Siyasi irade ısrarlı talepler sonucu salt asgari ücreti vergi dışı bıraktı, dilimler yükseltilmedi. 2022 yılı başında hayata geçen uygulama ile asgari ücretli işçinin yanı sıra, memur ile diğer emekçilerin ücret ve maaşının brüt asgari ücreti kadar bölümünden vergi kesintisi yapılmıyor. Lakin yetmiyor, yüksek vergi kesintilerinden ötürü ücretler yılın ikinci yarısında iyiden iyiye azalıyor.
DİSK-AR’ın yaptığı araştırmaya göre 2023 yılı ocak ayında yaklaşık 1.300 TL gelir vergisi ödeyen bir çalışan 2023 Ekim'inden itibaren 3.500 TL gelir vergisi ödüyor.
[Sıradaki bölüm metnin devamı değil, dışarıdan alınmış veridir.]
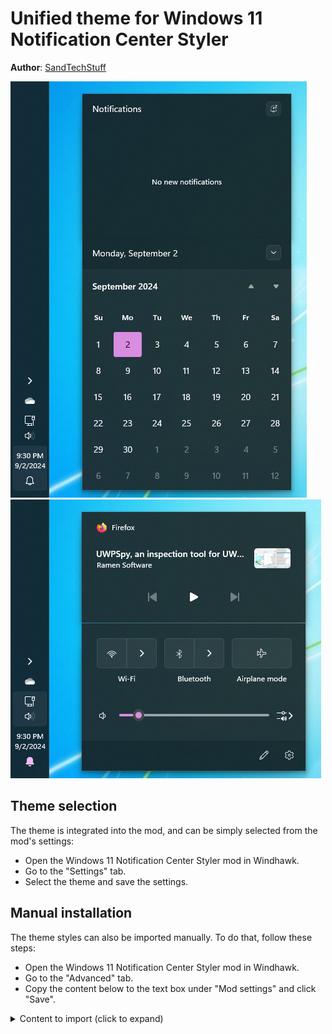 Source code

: # Unified theme for Windows 11 Notification Center Styler

**Author**: [SandTechStuff](https://github.com/SandTechStuff)

![Calendar](screenshot.png) \
![Quick actions](screenshot-quick-actions.png)

## Theme selection

The theme is integrated into the mod, and can be simply selected from the mod's
settings:

* Open the Windows 11 Notification Center Styler mod in Windhawk.
* Go to the "Settings" tab.
* Select the theme and save the settings.

## Manual installation

The theme styles can also be imported manually. To do that, follow these steps:

* Open the Windows 11 Notification Center Styler mod in Windhawk.
* Go to the "Advanced" tab.
* Copy the content below to the text box under "Mod settings" and click "Save".

<details>
<summary>Content to import (click to expand)</summary>

```json
{
"controlStyles[0].target":"ActionCenter.FocusSessionControl",
"controlStyles[0].styles[0]":"Height=0",
"controlStyles[1].target":"Windows.UI.Xaml.Controls.Grid#ControlCenterRegion",
"controlStyles[1].styles[0]":"CornerRadius=0",
"controlStyles[2].target":"Windows.UI.Xaml.Controls.Grid#CalendarCenterGrid",
"controlStyles[2].styles[0]":"CornerRadius=0",
"controlStyles[2].styles[1]":"Margin=0,0,0,12",
"controlStyles[2].styles[2]":"BorderThickness=1,0,1,1",
"controlStyles[3].target":"Windows.UI.Xaml.Controls.Grid#NotificationCenterGrid",
"controlStyles[3].styles[0]":"CornerRadius=0",
"controlStyles[3].styles[1]":"BorderThickness=1,1,1,0",
"controlStyles[4].target":"Windows.UI.Xaml.Controls.CalendarViewDayItem",
"controlStyles[4].styles[0]":"CornerRadius=0",
"controlStyles[4].styles[1]":"Margin=1,1,1,1",
"controlStyles[5].target":"Windows.UI.Xaml.Controls.CalendarViewDayItem > Windows.UI.Xaml.Controls.Border",
"controlStyles[5].styles[0]":"CornerRadius=3",
"controlStyles[6].target":"Windows.UI.Xaml.Controls.Grid#MediaTransportControlsRegion",
"controlStyles[6].styles[0]":"CornerRadius=0",
"controlStyles[6].styles[1]":"BorderThickness=1,1,1,0",
"controlStyles[6].styles[2]":"Margin=0,0,0,0",
"controlStyles[7].target":"QuickActions.ControlCenter.FrameWithContentChanged#L2Frame",
"controlStyles[7].styles[0]":"CornerRadius=0"
}
```
</details>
Ocak 2023’te yaklaşık yüzde 22 olan ücretler üzerindeki vergi ve kesinti yükü 2023 Ağustos’unda yaklaşık yüzde 30 oldu.
Asgari ücret istisnasının matrahtan indirim yerine vergiden indirim uygulanması nedeniyle çalışanlar daha fazla vergi ödüyor. 2023 Ocak ayında 4.350 TL olan vergi ve kesinti toplamı mayıs ayında 5.100 TL’ye, temmuz ayında 6.378 TL’ye ekim ayından itibaren ise 7.295 TL’ye çıktı. Yüksek enflasyon nedeniyle emekçiler hızla üst dilime giriyor. 
Emekçinin üzerindeki vergi yükünün artmasında, gelir vergisi oranlarının çok yüksek olması, gelir vergisi tarife dilimlerinin düşük tutulması ve böylece çalışanların kısa sürede üst vergi tarife dilimine girmesi önemli etken.   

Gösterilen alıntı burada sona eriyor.